The room is covered in dust and dirty laundry. A room full of things that cannot get clean. She was supposed to be famous by now, an artist, to be published. She was supposed to be living up to all those lines she penned, not doing them. She is a mother absent her children. A missile lacking direction, meant to destroy a nation’s perceptions of what was possible for one woman to accomplish.
She was. But now she is suffocating on the plastic bag of mistakes tied tight around her head. Sucking away at her own air to find some kind of content. Stuck with a resentment of her own reflection. Passing needles instead of manuscripts. Forging train tracks not lyrics.

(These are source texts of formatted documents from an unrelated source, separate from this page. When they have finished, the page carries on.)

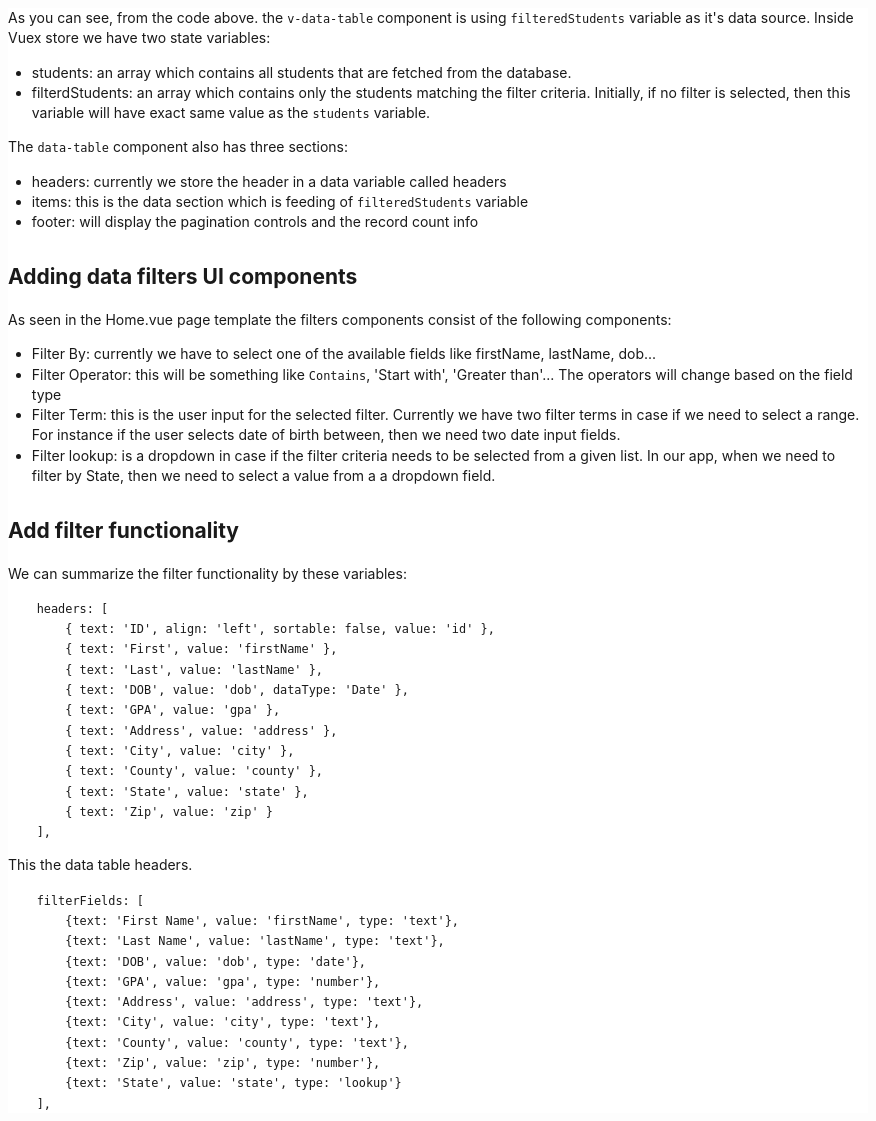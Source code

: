 As you can see, from the code above. the `v-data-table` component is using `filteredStudents` variable as it's data source. Inside Vuex store we have two state variables:

* students: an array which contains all students that are fetched from the database.
* filterdStudents: an array which contains only the students matching the filter criteria. Initially, if no filter is selected, then this variable will have exact same value as the `students` variable.

The `data-table` component also has three sections:

* headers: currently we store the header in a data variable called headers
* items: this is the data section which is feeding of `filteredStudents` variable
* footer: will display the pagination controls and the record count info

## Adding data filters UI components

As seen in the Home.vue page template the filters components consist of the following components:

* Filter By: currently we have to select one of the available fields like firstName, lastName, dob...
* Filter Operator: this will be something like `Contains`, 'Start with', 'Greater than'... The operators will change based on the field type
* Filter Term: this is the user input for the selected filter. Currently we have two filter terms in case if we need to select a range. For instance if the user selects date of birth between, then we need two date input fields.
* Filter lookup: is a dropdown in case if the filter criteria needs to be selected from a given list. In our app, when we need to filter by State, then we need to select a value from a a dropdown field.

## Add filter functionality

We can summarize the filter functionality by these variables:

```
    headers: [
        { text: 'ID', align: 'left', sortable: false, value: 'id' },
        { text: 'First', value: 'firstName' },
        { text: 'Last', value: 'lastName' },
        { text: 'DOB', value: 'dob', dataType: 'Date' },
        { text: 'GPA', value: 'gpa' },
        { text: 'Address', value: 'address' },
        { text: 'City', value: 'city' },
        { text: 'County', value: 'county' },
        { text: 'State', value: 'state' },
        { text: 'Zip', value: 'zip' }
    ],
```
This the data table headers.


```
    filterFields: [
        {text: 'First Name', value: 'firstName', type: 'text'},
        {text: 'Last Name', value: 'lastName', type: 'text'},
        {text: 'DOB', value: 'dob', type: 'date'},
        {text: 'GPA', value: 'gpa', type: 'number'},
        {text: 'Address', value: 'address', type: 'text'},
        {text: 'City', value: 'city', type: 'text'},
        {text: 'County', value: 'county', type: 'text'},
        {text: 'Zip', value: 'zip', type: 'number'},
        {text: 'State', value: 'state', type: 'lookup'}
    ],
```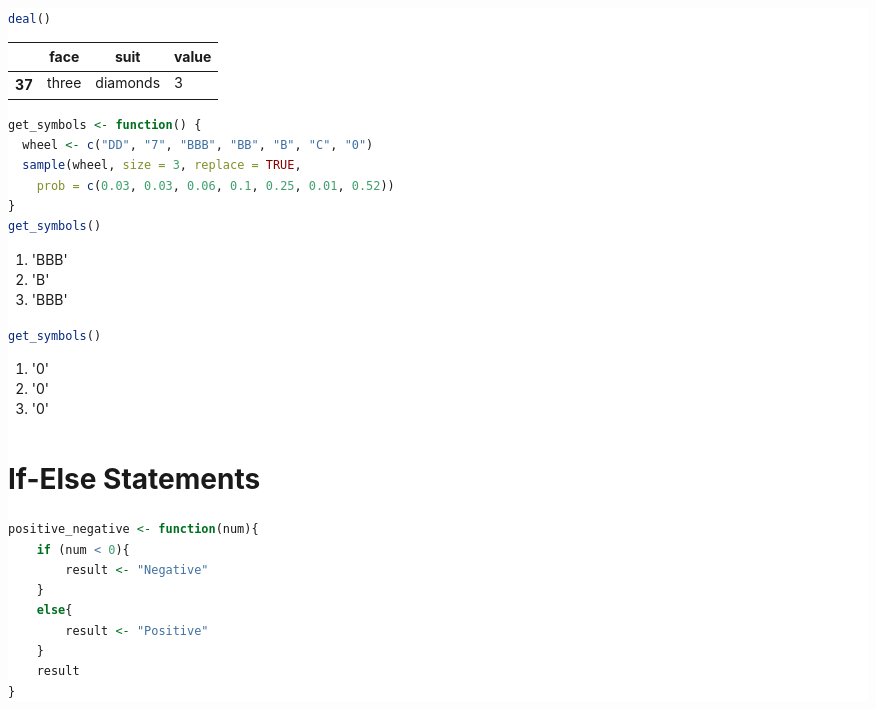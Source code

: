 


```R
deal()
```


<table>
<thead><tr><th></th><th scope=col>face</th><th scope=col>suit</th><th scope=col>value</th></tr></thead>
<tbody>
	<tr><th scope=row>37</th><td>three   </td><td>diamonds</td><td>3       </td></tr>
</tbody>
</table>




```R
get_symbols <- function() {
  wheel <- c("DD", "7", "BBB", "BB", "B", "C", "0")
  sample(wheel, size = 3, replace = TRUE, 
    prob = c(0.03, 0.03, 0.06, 0.1, 0.25, 0.01, 0.52))
}
get_symbols()
```


<ol class=list-inline>
	<li>'BBB'</li>
	<li>'B'</li>
	<li>'BBB'</li>
</ol>




```R
get_symbols()
```


<ol class=list-inline>
	<li>'0'</li>
	<li>'0'</li>
	<li>'0'</li>
</ol>



# If-Else Statements


```R
positive_negative <- function(num){
    if (num < 0){
        result <- "Negative"
    }
    else{
        result <- "Positive"
    }
    result
}
```
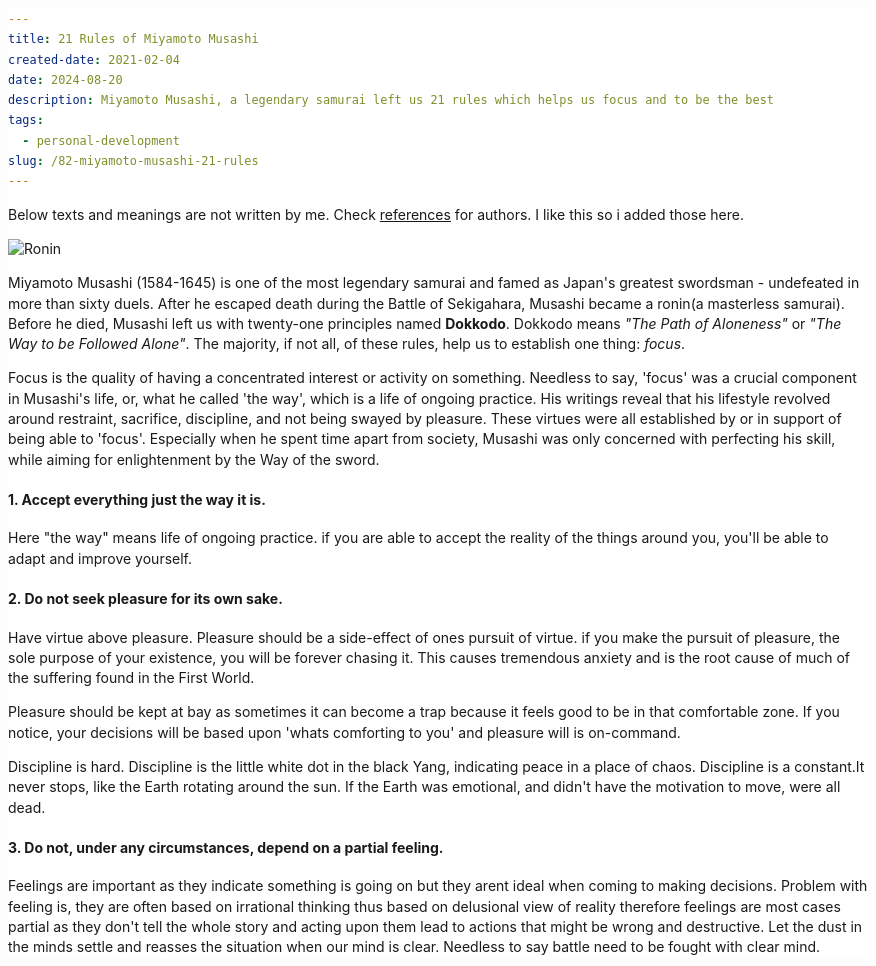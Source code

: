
 ```yaml
---
title: 21 Rules of Miyamoto Musashi
created-date: 2021-02-04
date: 2024-08-20
description: Miyamoto Musashi, a legendary samurai left us 21 rules which helps us focus and to be the best
tags:
  - personal-development
slug: /82-miyamoto-musashi-21-rules
---
```


Below texts and meanings are not written by me. Check [references](#ref01) for authors. I like this so i added those here. 

![Ronin](assets/82-ronin.png)

Miyamoto Musashi (1584-1645) is one of the most legendary samurai and famed as Japan's greatest swordsman - undefeated in more than sixty duels. After he escaped death during the Battle of Sekigahara, Musashi became a ronin(a masterless samurai). Before he died, Musashi left us with twenty-one principles named **Dokkodo**. Dokkodo means *"The Path of Aloneness"* or *"The Way to be Followed Alone"*. The majority, if not all, of these rules, help us to establish one thing: *focus*.

Focus is the quality of having a concentrated interest or activity on something. Needless to say, 'focus' was a crucial component in Musashi's life, or, what he called 'the way', which is a life of ongoing practice. His writings reveal that his lifestyle revolved around restraint, sacrifice, discipline, and not being swayed by pleasure. These virtues were all established by or in support of being able to 'focus'. Especially when he spent time apart from society, Musashi was only concerned with perfecting his skill, while aiming for enlightenment by the Way of the sword.


#### 1. Accept everything just the way it is.
Here "the way" means life of ongoing practice. if you are able to accept the reality of the things around you, you'll be able to adapt and improve yourself. 


#### 2. Do not seek pleasure for its own sake.
Have virtue above pleasure. Pleasure should be a side-effect of ones pursuit of virtue. if you make the pursuit of pleasure, the sole purpose of your existence, you will be forever chasing it. This causes tremendous anxiety and is the root cause of much of the suffering found in the First World. 

Pleasure should be kept at bay as sometimes it can become a trap because it feels good to be in that comfortable zone. If you notice, your decisions will be based upon 'whats comforting to you' and pleasure will is on-command. 

Discipline is hard. Discipline is the little white dot in the black Yang, indicating peace in a place of chaos. Discipline is a constant.It never stops, like the Earth rotating around the sun. If the Earth was emotional, and didn't have the motivation to move, were all dead.


#### 3. Do not, under any circumstances, depend on a partial feeling.
Feelings are important as they indicate something is going on but they arent ideal when coming to making decisions. Problem with feeling is, they are often based on irrational thinking thus based on delusional view of reality therefore feelings are most cases partial as they don't tell the whole story and acting upon them lead to actions that might be wrong and destructive. Let the dust in the minds settle and reasses the situation when our mind is clear. Needless to say battle need to be fought with clear mind. 
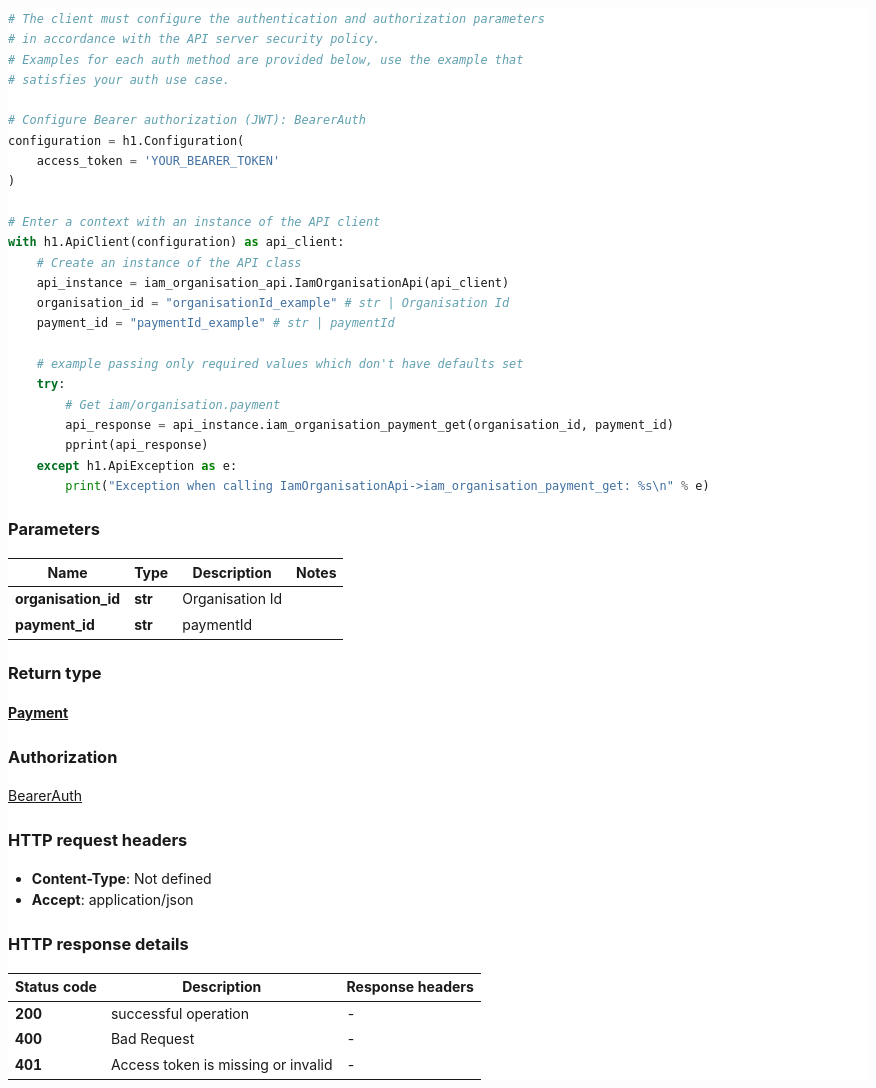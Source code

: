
 ```python
# The client must configure the authentication and authorization parameters
# in accordance with the API server security policy.
# Examples for each auth method are provided below, use the example that
# satisfies your auth use case.

# Configure Bearer authorization (JWT): BearerAuth
configuration = h1.Configuration(
    access_token = 'YOUR_BEARER_TOKEN'
)

# Enter a context with an instance of the API client
with h1.ApiClient(configuration) as api_client:
    # Create an instance of the API class
    api_instance = iam_organisation_api.IamOrganisationApi(api_client)
    organisation_id = "organisationId_example" # str | Organisation Id
    payment_id = "paymentId_example" # str | paymentId

    # example passing only required values which don't have defaults set
    try:
        # Get iam/organisation.payment
        api_response = api_instance.iam_organisation_payment_get(organisation_id, payment_id)
        pprint(api_response)
    except h1.ApiException as e:
        print("Exception when calling IamOrganisationApi->iam_organisation_payment_get: %s\n" % e)
```

### Parameters

Name | Type | Description  | Notes
------------- | ------------- | ------------- | -------------
 **organisation_id** | **str**| Organisation Id |
 **payment_id** | **str**| paymentId |

### Return type

[**Payment**](Payment.md)

### Authorization

[BearerAuth](../README.md#BearerAuth)

### HTTP request headers

 - **Content-Type**: Not defined
 - **Accept**: application/json

### HTTP response details
| Status code | Description | Response headers |
|-------------|-------------|------------------|
**200** | successful operation |  -  |
**400** | Bad Request |  -  |
**401** | Access token is missing or invalid |  -  |
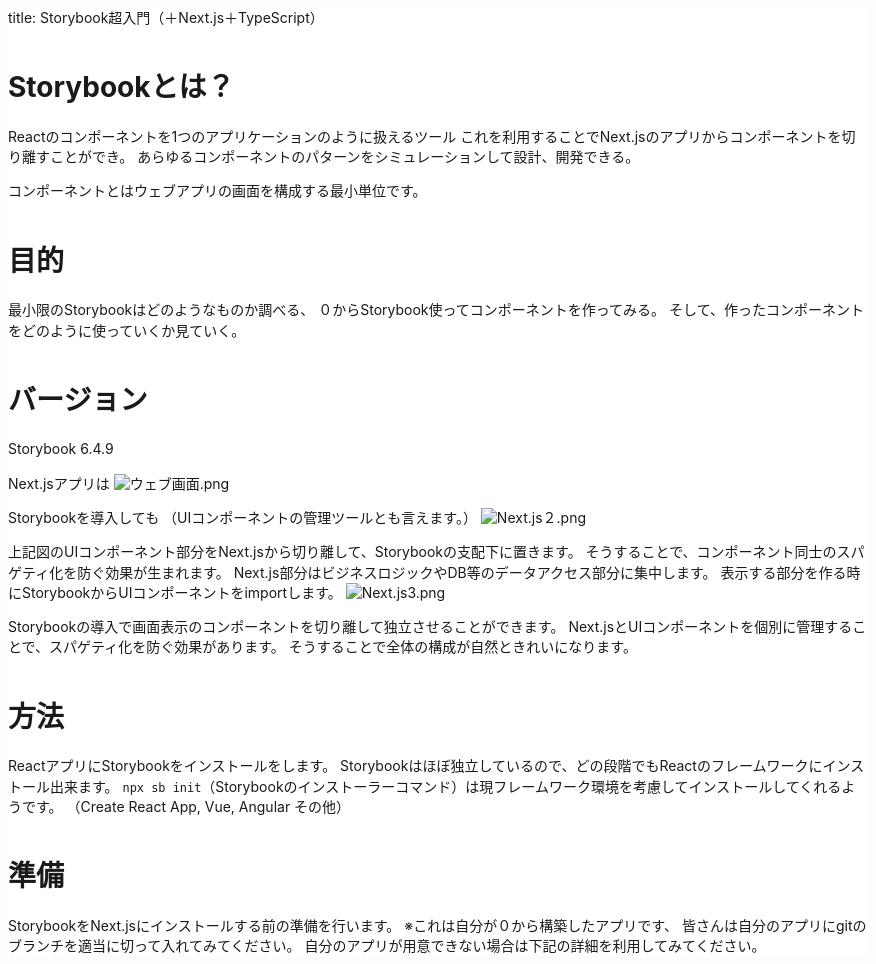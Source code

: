 
title: Storybook超入門（＋Next.js＋TypeScript）

# Storybookとは？
Reactのコンポーネントを1つのアプリケーションのように扱えるツール
これを利用することでNext.jsのアプリからコンポーネントを切り離すことができ。
あらゆるコンポーネントのパターンをシミュレーションして設計、開発できる。

コンポーネントとはウェブアプリの画面を構成する最小単位です。

# 目的
最小限のStorybookはどのようなものか調べる、
０からStorybook使ってコンポーネントを作ってみる。
そして、作ったコンポーネントをどのように使っていくか見ていく。

# バージョン
Storybook 6.4.9

Next.jsアプリは
![ウェブ画面.png](https://qiita-image-store.s3.ap-northeast-1.amazonaws.com/0/44761/795484fe-1100-6438-d3b1-f451ff259a15.png)

Storybookを導入しても
（UIコンポーネントの管理ツールとも言えます。）
![Next.js２.png](https://qiita-image-store.s3.ap-northeast-1.amazonaws.com/0/44761/2204dc96-0725-05e7-dddf-4c74e9c61a3f.png)

上記図のUIコンポーネント部分をNext.jsから切り離して、Storybookの支配下に置きます。
そうすることで、コンポーネント同士のスパゲティ化を防ぐ効果が生まれます。
Next.js部分はビジネスロジックやDB等のデータアクセス部分に集中します。
表示する部分を作る時にStorybookからUIコンポーネントをimportします。
![Next.js3.png](https://qiita-image-store.s3.ap-northeast-1.amazonaws.com/0/44761/9c14595e-64b7-c63e-b1cc-382b5c620bb0.png)

Storybookの導入で画面表示のコンポーネントを切り離して独立させることができます。
Next.jsとUIコンポーネントを個別に管理することで、スパゲティ化を防ぐ効果があります。
そうすることで全体の構成が自然ときれいになります。

# 方法
ReactアプリにStorybookをインストールをします。
Storybookはほぼ独立しているので、どの段階でもReactのフレームワークにインストール出来ます。
`npx sb init`（Storybookのインストーラーコマンド）は現フレームワーク環境を考慮してインストールしてくれるようです。
（Create React App, Vue, Angular その他）

# 準備
StorybookをNext.jsにインストールする前の準備を行います。
※これは自分が０から構築したアプリです、
皆さんは自分のアプリにgitのブランチを適当に切って入れてみてください。
自分のアプリが用意できない場合は下記の詳細を利用してみてください。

Her face was going to be on albums and books not before and after pictures.
She was going to be the greatest writer, author, mother, lover, singer, speaker. You would have known her. They would have written on her tombstone “She was the most influential woman of our age”. But now her friends and family fear her proximity to the grave. Her funeral and whether or not they will have to plan it. What they will put on that slab of granite. How could they sum up her short life in a statement?
She wakes every afternoon saying “I am sad.” So on the day that she doesn’t wake up, all they can write is “She was.”